● TASK INSTRUCTIONS: For this exercise, transcribe all of the records exactly as given.

EXERCISE INPUT section start

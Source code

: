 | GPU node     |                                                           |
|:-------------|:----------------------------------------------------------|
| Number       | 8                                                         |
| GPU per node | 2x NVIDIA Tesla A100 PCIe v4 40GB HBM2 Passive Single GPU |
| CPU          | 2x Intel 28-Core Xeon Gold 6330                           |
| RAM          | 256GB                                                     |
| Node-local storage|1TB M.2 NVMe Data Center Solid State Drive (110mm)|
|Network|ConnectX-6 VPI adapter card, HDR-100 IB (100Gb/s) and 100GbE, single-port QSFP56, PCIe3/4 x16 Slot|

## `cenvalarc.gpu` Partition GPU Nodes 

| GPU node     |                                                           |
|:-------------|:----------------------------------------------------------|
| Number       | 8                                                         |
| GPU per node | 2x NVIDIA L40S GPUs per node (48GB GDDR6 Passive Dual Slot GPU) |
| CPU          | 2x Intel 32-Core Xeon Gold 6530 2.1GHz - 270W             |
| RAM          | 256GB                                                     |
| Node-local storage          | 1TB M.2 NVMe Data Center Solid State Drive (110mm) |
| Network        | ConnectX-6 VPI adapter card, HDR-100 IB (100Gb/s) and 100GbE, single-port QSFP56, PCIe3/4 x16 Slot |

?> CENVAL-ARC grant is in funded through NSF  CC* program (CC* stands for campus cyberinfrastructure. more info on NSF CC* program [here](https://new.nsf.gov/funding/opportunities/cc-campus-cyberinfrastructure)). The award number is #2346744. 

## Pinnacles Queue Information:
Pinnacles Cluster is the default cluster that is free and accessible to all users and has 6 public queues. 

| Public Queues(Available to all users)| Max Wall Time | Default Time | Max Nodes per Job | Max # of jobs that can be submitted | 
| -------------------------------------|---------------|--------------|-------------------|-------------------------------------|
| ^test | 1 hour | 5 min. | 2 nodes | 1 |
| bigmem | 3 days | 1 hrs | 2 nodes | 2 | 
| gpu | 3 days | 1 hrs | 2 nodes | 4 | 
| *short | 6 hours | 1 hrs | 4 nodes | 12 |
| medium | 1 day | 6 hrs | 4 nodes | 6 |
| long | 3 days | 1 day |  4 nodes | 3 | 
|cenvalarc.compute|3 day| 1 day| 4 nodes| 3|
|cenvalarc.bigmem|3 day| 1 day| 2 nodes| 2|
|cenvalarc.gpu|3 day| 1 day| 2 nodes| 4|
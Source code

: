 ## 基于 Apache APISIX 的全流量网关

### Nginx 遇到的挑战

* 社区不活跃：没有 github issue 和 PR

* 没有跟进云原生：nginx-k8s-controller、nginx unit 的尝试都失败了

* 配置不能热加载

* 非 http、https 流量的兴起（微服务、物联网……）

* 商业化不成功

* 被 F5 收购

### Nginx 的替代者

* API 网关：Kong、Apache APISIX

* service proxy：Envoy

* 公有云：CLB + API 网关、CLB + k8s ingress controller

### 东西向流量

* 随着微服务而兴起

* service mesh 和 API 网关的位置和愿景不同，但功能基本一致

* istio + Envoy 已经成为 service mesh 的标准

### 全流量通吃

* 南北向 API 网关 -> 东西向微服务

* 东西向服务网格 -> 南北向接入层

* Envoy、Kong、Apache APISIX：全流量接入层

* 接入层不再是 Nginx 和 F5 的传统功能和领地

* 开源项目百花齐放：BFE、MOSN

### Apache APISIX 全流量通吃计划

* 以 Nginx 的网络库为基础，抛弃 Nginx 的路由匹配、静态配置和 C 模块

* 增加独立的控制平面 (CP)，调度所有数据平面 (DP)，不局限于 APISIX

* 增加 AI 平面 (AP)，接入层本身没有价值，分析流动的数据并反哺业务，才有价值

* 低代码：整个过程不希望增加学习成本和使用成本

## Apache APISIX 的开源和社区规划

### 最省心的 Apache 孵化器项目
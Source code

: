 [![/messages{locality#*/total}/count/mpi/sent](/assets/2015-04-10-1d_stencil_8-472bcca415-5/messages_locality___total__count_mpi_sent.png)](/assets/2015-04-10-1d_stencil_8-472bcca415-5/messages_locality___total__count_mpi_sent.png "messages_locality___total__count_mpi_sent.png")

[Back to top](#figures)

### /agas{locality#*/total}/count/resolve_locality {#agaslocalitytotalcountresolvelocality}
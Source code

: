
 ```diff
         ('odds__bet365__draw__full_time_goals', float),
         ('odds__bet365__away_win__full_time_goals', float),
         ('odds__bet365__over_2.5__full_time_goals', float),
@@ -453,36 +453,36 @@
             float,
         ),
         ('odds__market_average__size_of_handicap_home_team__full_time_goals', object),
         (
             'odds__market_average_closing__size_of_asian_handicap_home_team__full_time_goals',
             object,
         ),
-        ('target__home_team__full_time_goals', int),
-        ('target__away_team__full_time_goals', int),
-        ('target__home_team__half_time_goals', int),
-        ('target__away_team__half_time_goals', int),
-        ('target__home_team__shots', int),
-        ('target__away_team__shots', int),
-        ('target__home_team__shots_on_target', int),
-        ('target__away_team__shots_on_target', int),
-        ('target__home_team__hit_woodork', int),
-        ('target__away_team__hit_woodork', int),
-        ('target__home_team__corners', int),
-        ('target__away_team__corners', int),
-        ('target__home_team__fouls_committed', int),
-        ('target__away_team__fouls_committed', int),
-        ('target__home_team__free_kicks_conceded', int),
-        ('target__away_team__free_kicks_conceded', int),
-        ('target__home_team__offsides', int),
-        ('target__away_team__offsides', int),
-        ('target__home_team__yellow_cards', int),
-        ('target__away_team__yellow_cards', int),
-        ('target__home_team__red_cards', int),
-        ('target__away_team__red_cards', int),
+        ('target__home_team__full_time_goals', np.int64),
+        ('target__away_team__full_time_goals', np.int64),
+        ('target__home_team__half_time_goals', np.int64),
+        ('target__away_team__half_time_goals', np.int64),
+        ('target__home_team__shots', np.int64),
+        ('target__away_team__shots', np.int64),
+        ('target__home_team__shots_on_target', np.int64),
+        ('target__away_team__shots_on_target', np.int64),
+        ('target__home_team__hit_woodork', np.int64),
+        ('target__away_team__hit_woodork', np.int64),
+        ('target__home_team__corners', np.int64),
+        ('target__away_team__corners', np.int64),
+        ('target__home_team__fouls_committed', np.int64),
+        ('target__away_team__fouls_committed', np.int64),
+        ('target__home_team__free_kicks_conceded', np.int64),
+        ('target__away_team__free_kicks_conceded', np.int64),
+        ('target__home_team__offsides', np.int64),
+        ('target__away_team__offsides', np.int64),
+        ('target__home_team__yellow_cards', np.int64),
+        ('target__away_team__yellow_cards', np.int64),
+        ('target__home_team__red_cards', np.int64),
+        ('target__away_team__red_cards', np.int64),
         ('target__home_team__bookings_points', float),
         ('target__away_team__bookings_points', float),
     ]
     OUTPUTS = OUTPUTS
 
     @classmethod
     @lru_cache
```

EXERCISE INPUT section end

● PROBLEM SOLUTION:
Source code

: | GPU node     |                                                           |
|:-------------|:----------------------------------------------------------|
| Number       | 8                                                         |
| GPU per node | 2x NVIDIA Tesla A100 PCIe v4 40GB HBM2 Passive Single GPU |
| CPU          | 2x Intel 28-Core Xeon Gold 6330                           |
| RAM          | 256GB                                                     |
| Node-local storage|1TB M.2 NVMe Data Center Solid State Drive (110mm)|
|Network|ConnectX-6 VPI adapter card, HDR-100 IB (100Gb/s) and 100GbE, single-port QSFP56, PCIe3/4 x16 Slot|

## `cenvalarc.gpu` Partition GPU Nodes 

| GPU node     |                                                           |
|:-------------|:----------------------------------------------------------|
| Number       | 8                                                         |
| GPU per node | 2x NVIDIA L40S GPUs per node (48GB GDDR6 Passive Dual Slot GPU) |
| CPU          | 2x Intel 32-Core Xeon Gold 6530 2.1GHz - 270W             |
| RAM          | 256GB                                                     |
| Node-local storage          | 1TB M.2 NVMe Data Center Solid State Drive (110mm) |
| Network        | ConnectX-6 VPI adapter card, HDR-100 IB (100Gb/s) and 100GbE, single-port QSFP56, PCIe3/4 x16 Slot |

?> CENVAL-ARC grant is in funded through NSF  CC* program (CC* stands for campus cyberinfrastructure. more info on NSF CC* program [here](https://new.nsf.gov/funding/opportunities/cc-campus-cyberinfrastructure)). The award number is #2346744. 

## Pinnacles Queue Information:
Pinnacles Cluster is the default cluster that is free and accessible to all users and has 6 public queues. 

| Public Queues(Available to all users)| Max Wall Time | Default Time | Max Nodes per Job | Max # of jobs that can be submitted | 
| -------------------------------------|---------------|--------------|-------------------|-------------------------------------|
| ^test | 1 hour | 5 min. | 2 nodes | 1 |
| bigmem | 3 days | 1 hrs | 2 nodes | 2 | 
| gpu | 3 days | 1 hrs | 2 nodes | 4 | 
| *short | 6 hours | 1 hrs | 4 nodes | 12 |
| medium | 1 day | 6 hrs | 4 nodes | 6 |
| long | 3 days | 1 day |  4 nodes | 3 | 
|cenvalarc.compute|3 day| 1 day| 4 nodes| 3|
|cenvalarc.bigmem|3 day| 1 day| 2 nodes| 2|
|cenvalarc.gpu|3 day| 1 day| 2 nodes| 4|
Source code

: ## 基于 Apache APISIX 的全流量网关

### Nginx 遇到的挑战

* 社区不活跃：没有 github issue 和 PR

* 没有跟进云原生：nginx-k8s-controller、nginx unit 的尝试都失败了

* 配置不能热加载

* 非 http、https 流量的兴起（微服务、物联网……）

* 商业化不成功

* 被 F5 收购

### Nginx 的替代者

* API 网关：Kong、Apache APISIX

* service proxy：Envoy

* 公有云：CLB + API 网关、CLB + k8s ingress controller

### 东西向流量

* 随着微服务而兴起

* service mesh 和 API 网关的位置和愿景不同，但功能基本一致

* istio + Envoy 已经成为 service mesh 的标准

### 全流量通吃

* 南北向 API 网关 -> 东西向微服务

* 东西向服务网格 -> 南北向接入层

* Envoy、Kong、Apache APISIX：全流量接入层

* 接入层不再是 Nginx 和 F5 的传统功能和领地

* 开源项目百花齐放：BFE、MOSN

### Apache APISIX 全流量通吃计划

* 以 Nginx 的网络库为基础，抛弃 Nginx 的路由匹配、静态配置和 C 模块

* 增加独立的控制平面 (CP)，调度所有数据平面 (DP)，不局限于 APISIX

* 增加 AI 平面 (AP)，接入层本身没有价值，分析流动的数据并反哺业务，才有价值

* 低代码：整个过程不希望增加学习成本和使用成本

## Apache APISIX 的开源和社区规划

### 最省心的 Apache 孵化器项目
Source code

: [![/messages{locality#*/total}/count/mpi/sent](/assets/2015-04-10-1d_stencil_8-472bcca415-5/messages_locality___total__count_mpi_sent.png)](/assets/2015-04-10-1d_stencil_8-472bcca415-5/messages_locality___total__count_mpi_sent.png "messages_locality___total__count_mpi_sent.png")

[Back to top](#figures)

### /agas{locality#*/total}/count/resolve_locality {#agaslocalitytotalcountresolvelocality}
Source code

:
 ```diff
         ('odds__bet365__draw__full_time_goals', float),
         ('odds__bet365__away_win__full_time_goals', float),
         ('odds__bet365__over_2.5__full_time_goals', float),
@@ -453,36 +453,36 @@
             float,
         ),
         ('odds__market_average__size_of_handicap_home_team__full_time_goals', object),
         (
             'odds__market_average_closing__size_of_asian_handicap_home_team__full_time_goals',
             object,
         ),
-        ('target__home_team__full_time_goals', int),
-        ('target__away_team__full_time_goals', int),
-        ('target__home_team__half_time_goals', int),
-        ('target__away_team__half_time_goals', int),
-        ('target__home_team__shots', int),
-        ('target__away_team__shots', int),
-        ('target__home_team__shots_on_target', int),
-        ('target__away_team__shots_on_target', int),
-        ('target__home_team__hit_woodork', int),
-        ('target__away_team__hit_woodork', int),
-        ('target__home_team__corners', int),
-        ('target__away_team__corners', int),
-        ('target__home_team__fouls_committed', int),
-        ('target__away_team__fouls_committed', int),
-        ('target__home_team__free_kicks_conceded', int),
-        ('target__away_team__free_kicks_conceded', int),
-        ('target__home_team__offsides', int),
-        ('target__away_team__offsides', int),
-        ('target__home_team__yellow_cards', int),
-        ('target__away_team__yellow_cards', int),
-        ('target__home_team__red_cards', int),
-        ('target__away_team__red_cards', int),
+        ('target__home_team__full_time_goals', np.int64),
+        ('target__away_team__full_time_goals', np.int64),
+        ('target__home_team__half_time_goals', np.int64),
+        ('target__away_team__half_time_goals', np.int64),
+        ('target__home_team__shots', np.int64),
+        ('target__away_team__shots', np.int64),
+        ('target__home_team__shots_on_target', np.int64),
+        ('target__away_team__shots_on_target', np.int64),
+        ('target__home_team__hit_woodork', np.int64),
+        ('target__away_team__hit_woodork', np.int64),
+        ('target__home_team__corners', np.int64),
+        ('target__away_team__corners', np.int64),
+        ('target__home_team__fouls_committed', np.int64),
+        ('target__away_team__fouls_committed', np.int64),
+        ('target__home_team__free_kicks_conceded', np.int64),
+        ('target__away_team__free_kicks_conceded', np.int64),
+        ('target__home_team__offsides', np.int64),
+        ('target__away_team__offsides', np.int64),
+        ('target__home_team__yellow_cards', np.int64),
+        ('target__away_team__yellow_cards', np.int64),
+        ('target__home_team__red_cards', np.int64),
+        ('target__away_team__red_cards', np.int64),
         ('target__home_team__bookings_points', float),
         ('target__away_team__bookings_points', float),
     ]
     OUTPUTS = OUTPUTS
 
     @classmethod
     @lru_cache
```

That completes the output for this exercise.